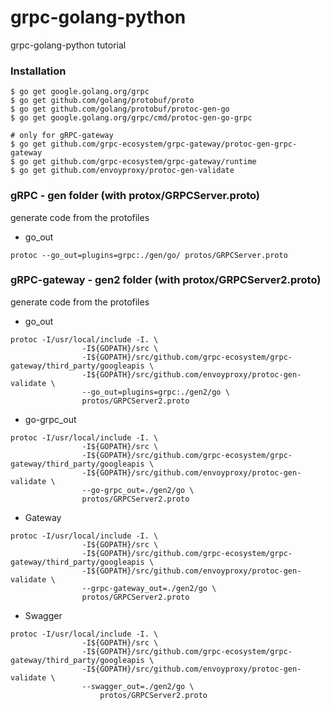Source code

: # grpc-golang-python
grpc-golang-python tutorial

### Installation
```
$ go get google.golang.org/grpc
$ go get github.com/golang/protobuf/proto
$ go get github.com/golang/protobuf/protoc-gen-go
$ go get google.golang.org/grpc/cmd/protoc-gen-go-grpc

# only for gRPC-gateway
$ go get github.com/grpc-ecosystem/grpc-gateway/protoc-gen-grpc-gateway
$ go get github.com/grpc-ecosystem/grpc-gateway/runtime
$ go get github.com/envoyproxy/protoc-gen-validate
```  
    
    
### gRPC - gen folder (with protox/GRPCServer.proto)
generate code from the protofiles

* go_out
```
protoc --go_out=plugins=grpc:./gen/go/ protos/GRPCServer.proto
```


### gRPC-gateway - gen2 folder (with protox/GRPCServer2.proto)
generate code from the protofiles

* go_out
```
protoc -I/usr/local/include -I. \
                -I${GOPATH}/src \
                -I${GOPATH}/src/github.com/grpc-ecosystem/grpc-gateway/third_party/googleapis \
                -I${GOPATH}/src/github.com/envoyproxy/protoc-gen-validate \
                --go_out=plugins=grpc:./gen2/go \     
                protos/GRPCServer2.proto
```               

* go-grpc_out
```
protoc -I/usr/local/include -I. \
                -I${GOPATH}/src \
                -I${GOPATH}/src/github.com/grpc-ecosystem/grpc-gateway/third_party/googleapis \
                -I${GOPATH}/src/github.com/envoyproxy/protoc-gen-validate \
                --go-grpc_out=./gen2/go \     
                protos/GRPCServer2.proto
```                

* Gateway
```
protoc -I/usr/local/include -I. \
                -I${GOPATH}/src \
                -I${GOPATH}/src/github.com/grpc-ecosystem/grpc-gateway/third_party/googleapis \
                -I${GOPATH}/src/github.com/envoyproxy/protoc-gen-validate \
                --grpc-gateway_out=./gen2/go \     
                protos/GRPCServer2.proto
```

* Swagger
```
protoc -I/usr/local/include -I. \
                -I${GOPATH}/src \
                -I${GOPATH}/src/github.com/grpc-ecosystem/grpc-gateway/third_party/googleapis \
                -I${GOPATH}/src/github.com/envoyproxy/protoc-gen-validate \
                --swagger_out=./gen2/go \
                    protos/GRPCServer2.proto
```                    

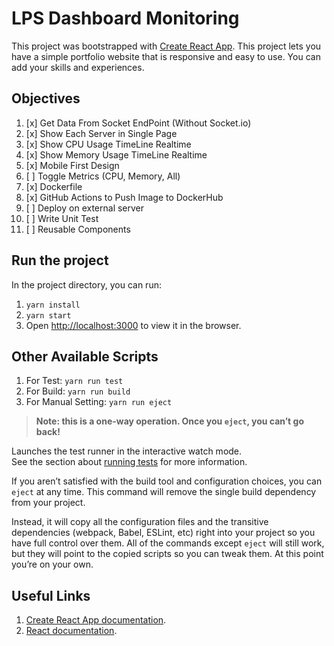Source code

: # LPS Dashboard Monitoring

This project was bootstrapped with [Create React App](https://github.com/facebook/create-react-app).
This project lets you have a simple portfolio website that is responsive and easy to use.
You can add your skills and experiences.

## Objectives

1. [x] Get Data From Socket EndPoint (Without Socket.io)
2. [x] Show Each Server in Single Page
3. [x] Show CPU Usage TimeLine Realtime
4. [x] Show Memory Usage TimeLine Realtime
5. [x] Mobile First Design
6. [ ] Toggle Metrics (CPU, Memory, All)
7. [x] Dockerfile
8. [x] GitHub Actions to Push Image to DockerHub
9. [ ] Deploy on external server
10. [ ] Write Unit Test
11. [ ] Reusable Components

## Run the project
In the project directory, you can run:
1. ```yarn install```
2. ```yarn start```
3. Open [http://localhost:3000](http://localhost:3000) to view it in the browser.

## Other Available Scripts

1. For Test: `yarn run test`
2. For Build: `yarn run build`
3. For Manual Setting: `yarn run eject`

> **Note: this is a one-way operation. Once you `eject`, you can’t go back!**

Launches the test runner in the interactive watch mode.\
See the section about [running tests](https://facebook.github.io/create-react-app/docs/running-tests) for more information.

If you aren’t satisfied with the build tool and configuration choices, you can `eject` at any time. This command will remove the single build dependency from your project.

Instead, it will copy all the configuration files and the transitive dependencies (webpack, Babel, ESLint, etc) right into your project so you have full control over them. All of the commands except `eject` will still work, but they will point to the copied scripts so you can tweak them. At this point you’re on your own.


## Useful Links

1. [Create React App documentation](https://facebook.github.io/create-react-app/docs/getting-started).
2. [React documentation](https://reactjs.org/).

━━━━━━━━━━

Transcribe all of the material exactly and leave out its pictures.

Source code

: # grpc-golang-python
grpc-golang-python tutorial

### Installation
```
$ go get google.golang.org/grpc
$ go get github.com/golang/protobuf/proto
$ go get github.com/golang/protobuf/protoc-gen-go
$ go get google.golang.org/grpc/cmd/protoc-gen-go-grpc

# only for gRPC-gateway
$ go get github.com/grpc-ecosystem/grpc-gateway/protoc-gen-grpc-gateway
$ go get github.com/grpc-ecosystem/grpc-gateway/runtime
$ go get github.com/envoyproxy/protoc-gen-validate
```  
    
    
### gRPC - gen folder (with protox/GRPCServer.proto)
generate code from the protofiles

* go_out
```
protoc --go_out=plugins=grpc:./gen/go/ protos/GRPCServer.proto
```


### gRPC-gateway - gen2 folder (with protox/GRPCServer2.proto)
generate code from the protofiles

* go_out
```
protoc -I/usr/local/include -I. \
                -I${GOPATH}/src \
                -I${GOPATH}/src/github.com/grpc-ecosystem/grpc-gateway/third_party/googleapis \
                -I${GOPATH}/src/github.com/envoyproxy/protoc-gen-validate \
                --go_out=plugins=grpc:./gen2/go \     
                protos/GRPCServer2.proto
```               

* go-grpc_out
```
protoc -I/usr/local/include -I. \
                -I${GOPATH}/src \
                -I${GOPATH}/src/github.com/grpc-ecosystem/grpc-gateway/third_party/googleapis \
                -I${GOPATH}/src/github.com/envoyproxy/protoc-gen-validate \
                --go-grpc_out=./gen2/go \     
                protos/GRPCServer2.proto
```                

* Gateway
```
protoc -I/usr/local/include -I. \
                -I${GOPATH}/src \
                -I${GOPATH}/src/github.com/grpc-ecosystem/grpc-gateway/third_party/googleapis \
                -I${GOPATH}/src/github.com/envoyproxy/protoc-gen-validate \
                --grpc-gateway_out=./gen2/go \     
                protos/GRPCServer2.proto
```

* Swagger
```
protoc -I/usr/local/include -I. \
                -I${GOPATH}/src \
                -I${GOPATH}/src/github.com/grpc-ecosystem/grpc-gateway/third_party/googleapis \
                -I${GOPATH}/src/github.com/envoyproxy/protoc-gen-validate \
                --swagger_out=./gen2/go \
                    protos/GRPCServer2.proto
```                    

Source code

: # LPS Dashboard Monitoring

This project was bootstrapped with [Create React App](https://github.com/facebook/create-react-app).
This project lets you have a simple portfolio website that is responsive and easy to use.
You can add your skills and experiences.

## Objectives

1. [x] Get Data From Socket EndPoint (Without Socket.io)
2. [x] Show Each Server in Single Page
3. [x] Show CPU Usage TimeLine Realtime
4. [x] Show Memory Usage TimeLine Realtime
5. [x] Mobile First Design
6. [ ] Toggle Metrics (CPU, Memory, All)
7. [x] Dockerfile
8. [x] GitHub Actions to Push Image to DockerHub
9. [ ] Deploy on external server
10. [ ] Write Unit Test
11. [ ] Reusable Components

## Run the project
In the project directory, you can run:
1. ```yarn install```
2. ```yarn start```
3. Open [http://localhost:3000](http://localhost:3000) to view it in the browser.

## Other Available Scripts

1. For Test: `yarn run test`
2. For Build: `yarn run build`
3. For Manual Setting: `yarn run eject`

> **Note: this is a one-way operation. Once you `eject`, you can’t go back!**

Launches the test runner in the interactive watch mode.\
See the section about [running tests](https://facebook.github.io/create-react-app/docs/running-tests) for more information.

If you aren’t satisfied with the build tool and configuration choices, you can `eject` at any time. This command will remove the single build dependency from your project.

Instead, it will copy all the configuration files and the transitive dependencies (webpack, Babel, ESLint, etc) right into your project so you have full control over them. All of the commands except `eject` will still work, but they will point to the copied scripts so you can tweak them. At this point you’re on your own.


## Useful Links

1. [Create React App documentation](https://facebook.github.io/create-react-app/docs/getting-started).
2. [React documentation](https://reactjs.org/).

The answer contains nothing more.